Work request
Line by line, print the records exactly.

(Collected data)
--- START ---

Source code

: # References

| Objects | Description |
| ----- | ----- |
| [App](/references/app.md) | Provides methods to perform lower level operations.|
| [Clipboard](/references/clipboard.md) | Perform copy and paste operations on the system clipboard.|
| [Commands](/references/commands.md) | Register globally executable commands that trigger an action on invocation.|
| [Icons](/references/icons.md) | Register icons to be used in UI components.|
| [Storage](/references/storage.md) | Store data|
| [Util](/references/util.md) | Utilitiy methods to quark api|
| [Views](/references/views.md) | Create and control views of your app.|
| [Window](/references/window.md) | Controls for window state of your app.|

--- END ---

Answer space
Source code

: # References

| Objects | Description |
| ----- | ----- |
| [App](/references/app.md) | Provides methods to perform lower level operations.|
| [Clipboard](/references/clipboard.md) | Perform copy and paste operations on the system clipboard.|
| [Commands](/references/commands.md) | Register globally executable commands that trigger an action on invocation.|
| [Icons](/references/icons.md) | Register icons to be used in UI components.|
| [Storage](/references/storage.md) | Store data|
| [Util](/references/util.md) | Utilitiy methods to quark api|
| [Views](/references/views.md) | Create and control views of your app.|
| [Window](/references/window.md) | Controls for window state of your app.|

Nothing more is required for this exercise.